AppNexus engineers have it good. They don’t lie awake at night wondering if we can handle the next increase of impressions. They don’t worry that our systems are down and we don’t know it. They don’t develop in a bubble, toss their code over the wall to a mysterious group of people, and wash their hands clean.
How do we do this, when our world is measured in milliseconds and the time between our releases measures in hours? There are three main components to our DevOps world. They interact with each other and empower our engineers in many ways.
First, there is monitoring. At AppNexus we use Nagios internally to alert of us of problems. We monitor the usual systems level checks (disk, CPU, memory), and then a slew of application-specific checks as well. Today we are monitoring approximately 12,000 different pieces of our production world (or “services” in Nagios parlance). Whenever we spool a new server up from our cloud infrastructure, Nagios is automatically configured to add monitoring for that server. Nagios sends us text messages when these components break, and escalates to others if the primary responder is unavailable.
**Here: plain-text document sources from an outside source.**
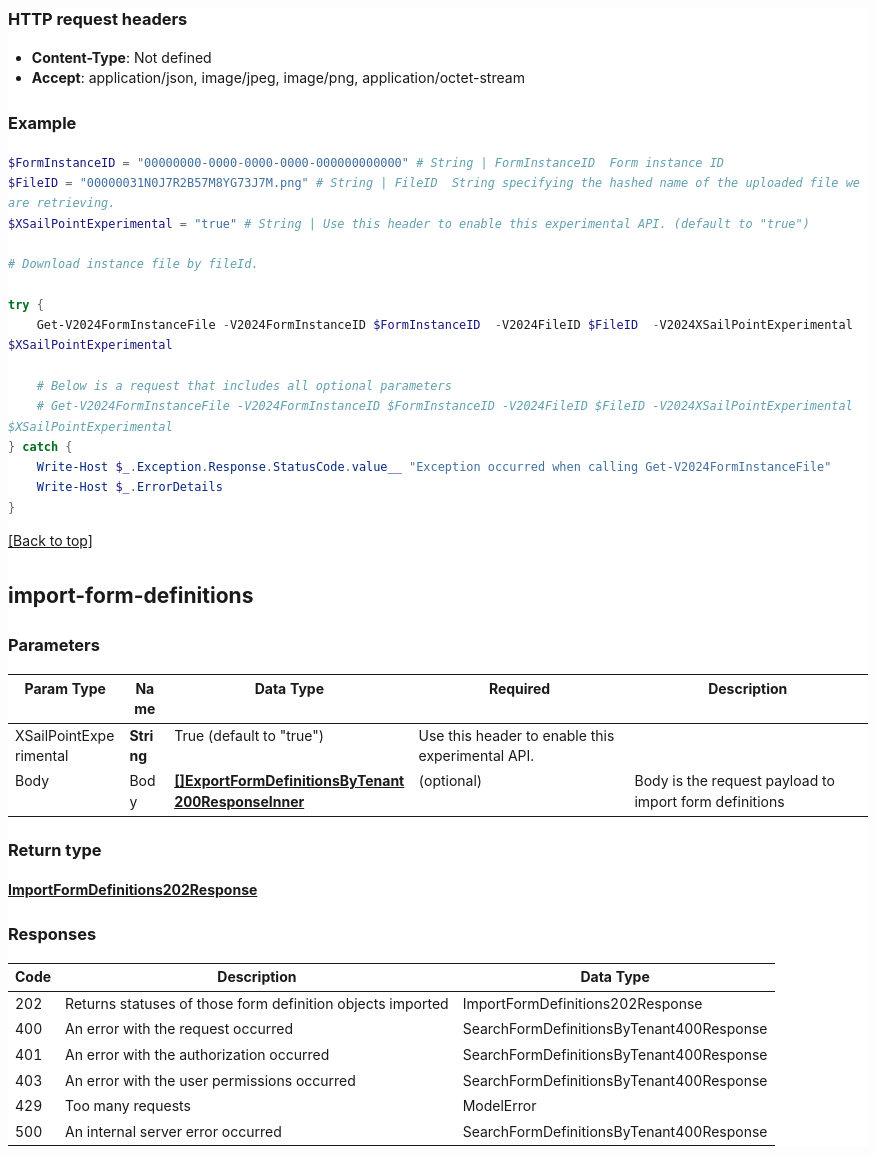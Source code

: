 ### HTTP request headers
- **Content-Type**: Not defined
- **Accept**: application/json, image/jpeg, image/png, application/octet-stream

### Example
```powershell
$FormInstanceID = "00000000-0000-0000-0000-000000000000" # String | FormInstanceID  Form instance ID
$FileID = "00000031N0J7R2B57M8YG73J7M.png" # String | FileID  String specifying the hashed name of the uploaded file we are retrieving.
$XSailPointExperimental = "true" # String | Use this header to enable this experimental API. (default to "true")

# Download instance file by fileId.

try {
    Get-V2024FormInstanceFile -V2024FormInstanceID $FormInstanceID  -V2024FileID $FileID  -V2024XSailPointExperimental $XSailPointExperimental 
    
    # Below is a request that includes all optional parameters
    # Get-V2024FormInstanceFile -V2024FormInstanceID $FormInstanceID -V2024FileID $FileID -V2024XSailPointExperimental $XSailPointExperimental  
} catch {
    Write-Host $_.Exception.Response.StatusCode.value__ "Exception occurred when calling Get-V2024FormInstanceFile"
    Write-Host $_.ErrorDetails
}
```
[[Back to top]](#) 
## import-form-definitions


### Parameters 
Param Type | Name | Data Type | Required  | Description
------------- | ------------- | ------------- | ------------- | ------------- 
   | XSailPointExperimental | **String** | True  (default to "true") | Use this header to enable this experimental API.
 Body  | Body | [**[]ExportFormDefinitionsByTenant200ResponseInner**](../models/export-form-definitions-by-tenant200-response-inner) |   (optional) | Body is the request payload to import form definitions

### Return type
[**ImportFormDefinitions202Response**](../models/import-form-definitions202-response)

### Responses
Code | Description  | Data Type
------------- | ------------- | -------------
202 | Returns statuses of those form definition objects imported | ImportFormDefinitions202Response
400 | An error with the request occurred | SearchFormDefinitionsByTenant400Response
401 | An error with the authorization occurred | SearchFormDefinitionsByTenant400Response
403 | An error with the user permissions occurred | SearchFormDefinitionsByTenant400Response
429 | Too many requests | ModelError
500 | An internal server error occurred | SearchFormDefinitionsByTenant400Response
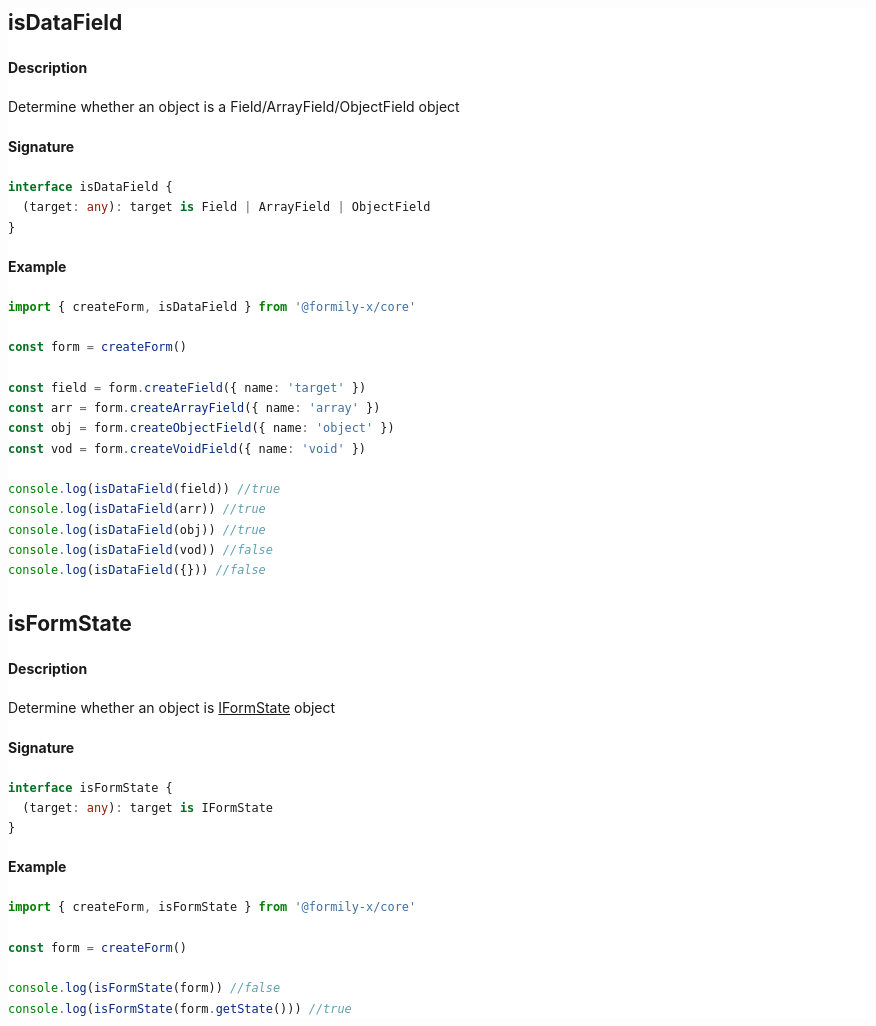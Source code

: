 ## isDataField

#### Description

Determine whether an object is a Field/ArrayField/ObjectField object

#### Signature

```ts
interface isDataField {
  (target: any): target is Field | ArrayField | ObjectField
}
```

#### Example

```ts
import { createForm, isDataField } from '@formily-x/core'

const form = createForm()

const field = form.createField({ name: 'target' })
const arr = form.createArrayField({ name: 'array' })
const obj = form.createObjectField({ name: 'object' })
const vod = form.createVoidField({ name: 'void' })

console.log(isDataField(field)) //true
console.log(isDataField(arr)) //true
console.log(isDataField(obj)) //true
console.log(isDataField(vod)) //false
console.log(isDataField({})) //false
```

## isFormState

#### Description

Determine whether an object is [IFormState](/api/models/form#iformstate) object

#### Signature

```ts
interface isFormState {
  (target: any): target is IFormState
}
```

#### Example

```ts
import { createForm, isFormState } from '@formily-x/core'

const form = createForm()

console.log(isFormState(form)) //false
console.log(isFormState(form.getState())) //true
```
The second component is metrics. As discussed in a previous post, we use Graphite for most of our metrics needs. We are collecting approximately 1 million datapoints every minute. When a server is provisioned, it is automatically configured to send metrics into graphite for immediate use. We’ve also written a Nagios plugin that queries Graphite and alerts if values of certain metrics go above or below specified thresholds. Our engineers are looking at the Graphite dashboard constantly to see where the problem areas are and to look out for anomalies as their code deploys to the various environments.
Deployment: Puppet and Maestro
Finally, there is code deployment. Code has to move from our Revision Control System (Subversion) to our sand, stage, and production environments. This code might be deployed on a small handful of machines, or might be deployed to multiple hundreds of machines. To handle our deployments, we currently use on Puppet backed by a MySQL database and fronted by an in-house application we call Maestro.
At AppNexus there is no wall between engineers and operations, and automation is crucial to scaling our infrasctructure. Engineers control their own destiny, and we give them the tools to dive deep into production problems and give them tools to dive deep into production problems, make fixes, and improve their products as quickly as they can code.